-- Data for analysis follows --
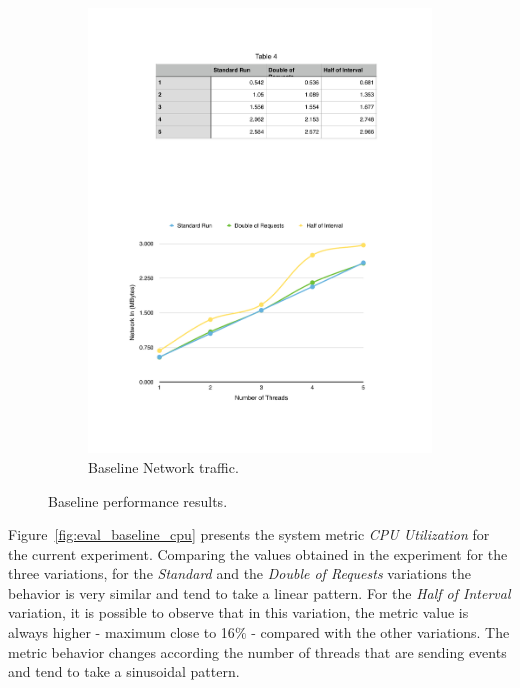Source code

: \begin{figure}[ht!]
\begin{subfigure}{.5\textwidth}
  \includegraphics[width=\linewidth]{./images/network_1_lap}
  \caption{Baseline Network traffic.}
  \label{fig:eval_baseline_network}
\end{subfigure}
\caption{Baseline performance results.}
\label{fig:eval_baseline_results}
\end{figure}

Figure~\ref{fig:eval_baseline_cpu} presents the system metric \textit{CPU Utilization} for the current
experiment. Comparing the values obtained in the experiment for the three variations, for the
\textit{Standard} and the \textit{Double of Requests} variations the behavior is very similar and tend
to take a linear pattern. For the \textit{Half of Interval} variation, it is possible to observe
that in this variation, the metric value is always higher - maximum close to 16$\%$ - compared with the other
variations. The metric behavior changes according the number of threads that are sending events and
tend to take a sinusoidal pattern.\\


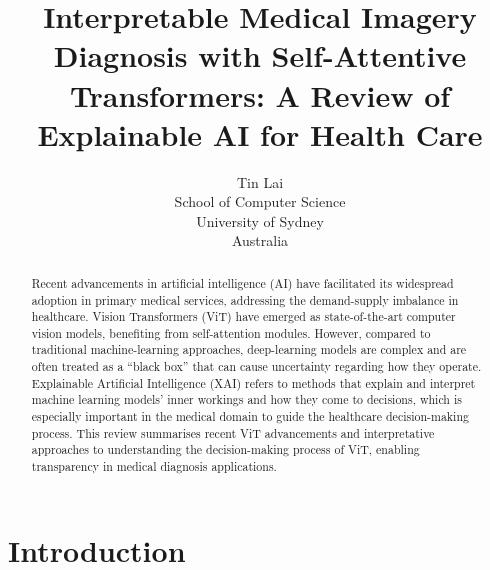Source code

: \documentclass[dvipsnames]{article}
\renewcommand{\cite}[1]{\autocite{#1}}
\begin{document}
\newcommand{\shortheadtitle}{
  A Review of Explainable AI on Self-Attentive VisionTransformer in Health Care
  }


\title{
    Interpretable Medical Imagery Diagnosis with Self-Attentive Transformers:
    A Review of \\ Explainable AI for Health Care
  }

\author{
  Tin Lai\\
  School of Computer Science\\
  University of Sydney\\
  Australia \\
}


\maketitle






\begin{abstract}
Recent advancements in artificial intelligence (AI) have facilitated its widespread adoption in primary medical services, addressing the demand-supply imbalance in healthcare. Vision Transformers (ViT) have emerged as state-of-the-art computer vision models, benefiting from self-attention modules. However, compared to traditional machine-learning approaches, deep-learning models are complex and are often treated as a ``black box'' that can cause uncertainty regarding how they operate. Explainable Artificial Intelligence (XAI) refers to methods that explain and interpret machine learning models' inner workings and how they come to decisions, which is especially important in the medical domain to guide the healthcare decision-making process. This review summarises recent ViT advancements and interpretative approaches to understanding the decision-making process of ViT, enabling transparency in medical diagnosis applications.
\end{abstract}


\robustify\textsuperscript
\global\def\printmytablefootnoteContent{} %
\global\def\mytablefootnotecite#1{%
    \footnotemark
    \ifdefined\lockmytablefootnotecite
    \else
        \xdef\printmytablefootnoteContent{\printmytablefootnoteContent{} {\textsuperscript{\thefootnote}\cite{#1}}~}%
    \fi
}


\section{Introduction}
\end{document}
-- Data for analysis concluded --
| Task description |
Transcribe the listing word for word, but keep its pictures out of the copy.

| Solution to the problem |
Source code

: \begin{figure}[ht!]
\begin{subfigure}{.5\textwidth}
  \includegraphics[width=\linewidth]{./images/network_1_lap}
  \caption{Baseline Network traffic.}
  \label{fig:eval_baseline_network}
\end{subfigure}
\caption{Baseline performance results.}
\label{fig:eval_baseline_results}
\end{figure}

Figure~\ref{fig:eval_baseline_cpu} presents the system metric \textit{CPU Utilization} for the current
experiment. Comparing the values obtained in the experiment for the three variations, for the
\textit{Standard} and the \textit{Double of Requests} variations the behavior is very similar and tend
to take a linear pattern. For the \textit{Half of Interval} variation, it is possible to observe
that in this variation, the metric value is always higher - maximum close to 16$\%$ - compared with the other
variations. The metric behavior changes according the number of threads that are sending events and
tend to take a sinusoidal pattern.\\


Source code

: \documentclass[dvipsnames]{article}
\renewcommand{\cite}[1]{\autocite{#1}}
\begin{document}
\newcommand{\shortheadtitle}{
  A Review of Explainable AI on Self-Attentive VisionTransformer in Health Care
  }


\title{
    Interpretable Medical Imagery Diagnosis with Self-Attentive Transformers:
    A Review of \\ Explainable AI for Health Care
  }

\author{
  Tin Lai\\
  School of Computer Science\\
  University of Sydney\\
  Australia \\
}


\maketitle






\begin{abstract}
Recent advancements in artificial intelligence (AI) have facilitated its widespread adoption in primary medical services, addressing the demand-supply imbalance in healthcare. Vision Transformers (ViT) have emerged as state-of-the-art computer vision models, benefiting from self-attention modules. However, compared to traditional machine-learning approaches, deep-learning models are complex and are often treated as a ``black box'' that can cause uncertainty regarding how they operate. Explainable Artificial Intelligence (XAI) refers to methods that explain and interpret machine learning models' inner workings and how they come to decisions, which is especially important in the medical domain to guide the healthcare decision-making process. This review summarises recent ViT advancements and interpretative approaches to understanding the decision-making process of ViT, enabling transparency in medical diagnosis applications.
\end{abstract}


\robustify\textsuperscript
\global\def\printmytablefootnoteContent{} %
\global\def\mytablefootnotecite#1{%
    \footnotemark
    \ifdefined\lockmytablefootnotecite
    \else
        \xdef\printmytablefootnoteContent{\printmytablefootnoteContent{} {\textsuperscript{\thefootnote}\cite{#1}}~}%
    \fi
}


\section{Introduction}
\end{document}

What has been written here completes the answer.